START INPUT DATA

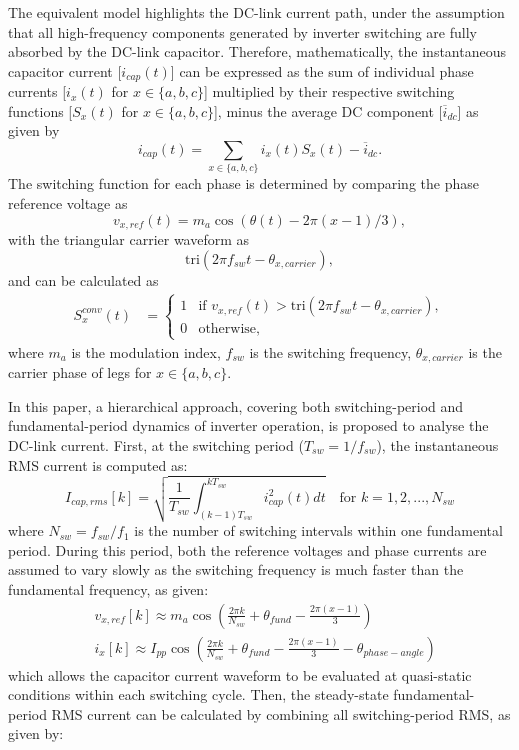 \documentclass{IPEC2026}
\begin{document}
The equivalent model highlights the DC-link current path, under the assumption that all high-frequency components generated by inverter switching are fully absorbed by the DC-link capacitor.
Therefore, mathematically, the instantaneous capacitor current [$i_{cap}(t)$] can be expressed as the sum of individual phase currents [$i_x(t)$ for $x\in\{a,b,c\}$] multiplied by their respective switching functions [$S_x(t)$ for $x\in\{a,b,c\}$], minus the average DC component [$\overline{i}_{dc}$] as given by
\begin{equation}
    i_{cap}(t) = \sum_{x\in\{a,b,c\}} i_x(t)S_x(t) - \overline{i}_{dc}.
\end{equation}
The switching function for each phase is determined by comparing the phase reference voltage as 
\begin{equation}
    v_{x,ref}(t) = m_a\cos(\theta(t) - 2\pi(x-1)/3),
\end{equation}
with the triangular carrier waveform as
\begin{equation}
\text{tri}(2\pi f_{sw}t-\theta_{x,carrier}),
\end{equation}
and can be calculated as 
\begin{equation}
\begin{aligned}
S_x^{conv}(t) &= 
\begin{cases} 
1 & \text{if } v_{x,ref}(t) > \text{tri}(2\pi f_{sw}t-\theta_{x,carrier}), \\
0 & \text{otherwise},
\end{cases}
\end{aligned}
\end{equation}
where $m_a$ is the modulation index, $f_{sw}$ is the switching frequency, $\theta_{x,carrier}$ is the carrier phase of legs for $x\in\{a,b,c\}$. 


In this paper, a hierarchical approach, covering both switching-period and fundamental-period dynamics of inverter operation, is proposed to analyse the DC-link current. 
First, at the switching period ($T_{sw} = 1/f_{sw}$), the instantaneous RMS current is computed as:
\begin{equation}
I_{cap,rms}[k] = \sqrt{\frac{1}{T_{sw}}\int_{(k-1)T_{sw}}^{kT_{sw}} i_{cap}^2(t) dt}\quad \text{for } k = 1,2,...,N_{sw}
\end{equation}
where $N_{sw} = f_{sw}/f_1$ is the number of switching intervals within one fundamental period.
During this period, both the reference voltages and phase currents are assumed to vary slowly as the switching frequency is much faster than the fundamental frequency, as given:
\begin{equation}
\begin{aligned}
&v_{x,ref}[k] \approx m_a\cos\left(\frac{2\pi k}{N_{sw}} + \theta_{fund} - \frac{2\pi(x-1)}{3}\right) \\
&i_x[k] \approx I_{pp}\cos\left(\frac{2\pi k}{N_{sw}} + \theta_{fund} - \frac{2\pi(x-1)}{3} - \theta_{phase-angle}\right)
\end{aligned}
\end{equation}
which allows the capacitor current waveform to be evaluated at quasi-static conditions within each switching cycle.
Then, the steady-state fundamental-period RMS current can be calculated by combining all switching-period RMS, as given by:
\end{document}
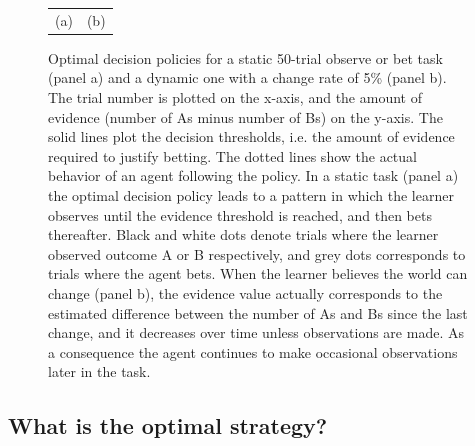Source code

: \documentclass[authoryear]{elsarticle}
\newcommand{\subsectionX}[1]{\subsection{#1}}
\begin{document}
\begin{figure}[t]
\begin{center}
\begin{tabular}{cc}
(a) & (b)
\end{tabular}
\caption{Optimal decision policies for a static 50-trial observe or bet task (panel a) and a dynamic one with a change rate of 5\% (panel b). The trial number is plotted on the x-axis, and the amount of evidence (number of As minus number of Bs) on the y-axis. The solid lines plot the decision thresholds, i.e. the amount of evidence required to justify betting. The dotted lines show the actual behavior of an agent following the policy. In a static task (panel a) the optimal decision policy leads to a pattern in which the learner observes until the evidence threshold is reached, and then bets thereafter. Black and white dots denote trials where the learner observed outcome A or B respectively, and grey dots corresponds to trials where the agent bets. When the learner believes the world can change (panel b), the evidence value actually corresponds to the estimated difference between the number of As and Bs since the last change, and it decreases over time unless observations are made. As a consequence the agent continues to make occasional observations later in the task.}
\label{fig:behavior}
\end{center}
\end{figure}

\subsectionX{What is the optimal strategy?}
\end{document}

END INPUT DATA

DESCRIPTION OF THE TASK: Scan the listing above for the line that has "one fundamental period.", then copy exactly from that line through the line that has "which allows the".

YOUR SOLUTION:
where $N_{sw} = f_{sw}/f_1$ is the number of switching intervals within one fundamental period.
During this period, both the reference voltages and phase currents are assumed to vary slowly as the switching frequency is much faster than the fundamental frequency, as given:
\begin{equation}
\begin{aligned}
&v_{x,ref}[k] \approx m_a\cos\left(\frac{2\pi k}{N_{sw}} + \theta_{fund} - \frac{2\pi(x-1)}{3}\right) \\
&i_x[k] \approx I_{pp}\cos\left(\frac{2\pi k}{N_{sw}} + \theta_{fund} - \frac{2\pi(x-1)}{3} - \theta_{phase-angle}\right)
\end{aligned}
\end{equation}
which allows the capacitor current waveform to be evaluated at quasi-static conditions within each switching cycle.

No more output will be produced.